Background: Correlation of endoscopic Crohn's disease activity with fecal calprotectin and lactoferrin is insufficiently studied. We evaluated the clinical significance of these neutrofil-derived proteins in assessment of Crohn's disease activity by comparing them with endoscopic disease activity and with Crohn's disease activity index (CDAI) and serum CRP.
Methods: A total of 77 CD patients underwent one or more ileocolonoscopies (n = 106) with scoring of Crohn's disease index of severity (CDEIS). Patients provided stool samples for calprotectin and lactoferrin measurements and blood samples for CRP. Clinical activity was based on the CDAI.
Results: Both fecal calprotectin and lactoferrin correlated significantly with CDEIS (Spearman's r 0.729 and 0.773, P < 0.001).

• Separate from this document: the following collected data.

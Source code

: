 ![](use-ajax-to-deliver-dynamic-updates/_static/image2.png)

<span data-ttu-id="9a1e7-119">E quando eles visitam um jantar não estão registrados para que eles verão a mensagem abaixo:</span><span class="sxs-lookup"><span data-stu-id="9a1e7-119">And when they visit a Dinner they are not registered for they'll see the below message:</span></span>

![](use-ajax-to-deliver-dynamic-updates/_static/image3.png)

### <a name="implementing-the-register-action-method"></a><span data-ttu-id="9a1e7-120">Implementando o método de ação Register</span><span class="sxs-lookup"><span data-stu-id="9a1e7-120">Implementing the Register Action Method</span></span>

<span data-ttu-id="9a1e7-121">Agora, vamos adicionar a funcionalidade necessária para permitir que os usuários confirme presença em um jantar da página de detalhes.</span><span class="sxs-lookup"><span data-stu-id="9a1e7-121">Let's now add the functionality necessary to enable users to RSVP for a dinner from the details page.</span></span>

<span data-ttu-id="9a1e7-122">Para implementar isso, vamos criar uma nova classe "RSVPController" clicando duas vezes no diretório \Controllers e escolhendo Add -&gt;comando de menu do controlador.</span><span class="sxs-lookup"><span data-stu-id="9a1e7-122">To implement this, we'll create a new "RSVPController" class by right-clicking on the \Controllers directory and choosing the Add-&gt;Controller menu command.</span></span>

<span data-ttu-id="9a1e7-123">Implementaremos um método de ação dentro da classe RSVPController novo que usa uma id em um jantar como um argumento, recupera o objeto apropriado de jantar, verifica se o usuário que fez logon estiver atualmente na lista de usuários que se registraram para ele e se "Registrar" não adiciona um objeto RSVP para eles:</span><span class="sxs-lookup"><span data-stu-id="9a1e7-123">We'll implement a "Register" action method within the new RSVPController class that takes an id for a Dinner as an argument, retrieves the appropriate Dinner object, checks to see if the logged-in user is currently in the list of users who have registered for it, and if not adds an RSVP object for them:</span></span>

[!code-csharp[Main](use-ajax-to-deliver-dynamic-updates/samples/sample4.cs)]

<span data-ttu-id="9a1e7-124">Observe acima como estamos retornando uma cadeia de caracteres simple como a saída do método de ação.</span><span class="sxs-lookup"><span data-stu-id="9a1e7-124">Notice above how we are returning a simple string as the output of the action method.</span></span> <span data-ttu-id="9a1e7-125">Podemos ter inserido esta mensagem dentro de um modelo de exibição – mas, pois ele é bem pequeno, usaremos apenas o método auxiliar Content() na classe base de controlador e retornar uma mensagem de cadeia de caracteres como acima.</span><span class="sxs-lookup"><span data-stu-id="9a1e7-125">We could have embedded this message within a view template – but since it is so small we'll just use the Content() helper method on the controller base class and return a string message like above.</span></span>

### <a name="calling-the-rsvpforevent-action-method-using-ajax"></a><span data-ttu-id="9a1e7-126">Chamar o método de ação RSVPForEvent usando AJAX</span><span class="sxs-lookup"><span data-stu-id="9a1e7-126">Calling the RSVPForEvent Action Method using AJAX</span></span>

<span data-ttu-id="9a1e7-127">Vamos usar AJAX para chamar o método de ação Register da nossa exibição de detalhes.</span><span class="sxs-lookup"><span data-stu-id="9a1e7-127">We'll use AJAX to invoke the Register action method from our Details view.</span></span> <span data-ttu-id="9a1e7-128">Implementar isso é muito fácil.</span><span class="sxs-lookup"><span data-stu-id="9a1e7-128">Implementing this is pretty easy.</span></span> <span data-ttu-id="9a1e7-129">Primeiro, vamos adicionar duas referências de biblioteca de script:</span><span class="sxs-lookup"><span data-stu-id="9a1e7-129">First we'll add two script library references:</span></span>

With a cutoff level of 200 microg/g for a raised fecal calprotectin concentration, sensitivity was 70%, specificity 92%, positive predictive value (PPV) 94%, and negative predictive value (NPV) 61% in predicting endoscopically active disease (CDEIS >/= 3). A fecal lactoferrin concentration of 10 microg/g as the cutoff value gave a sensitivity, specificity, PPV, and NPV of 66%, 92%, 94%, and 59%. Sensitivity of CDAI >/= 150 to detect endoscopically active disease was only 27%, specificity 94%, PPV 91%, and NPV 40%. A raised serum CRP (> 5 mg/l) gave a sensitivity, specificity, PPV, and NPV of 48%, 91%, 91%, and 48%.
Conclusions: For evaluation of Crohn's disease activity, based on endoscopic findings, more sensitive surrogate markers than is CDAI or CRP are fecal calprotectin and lactoferrin. These prove to be useful tools for estimation of disease activity in Crohn's disease.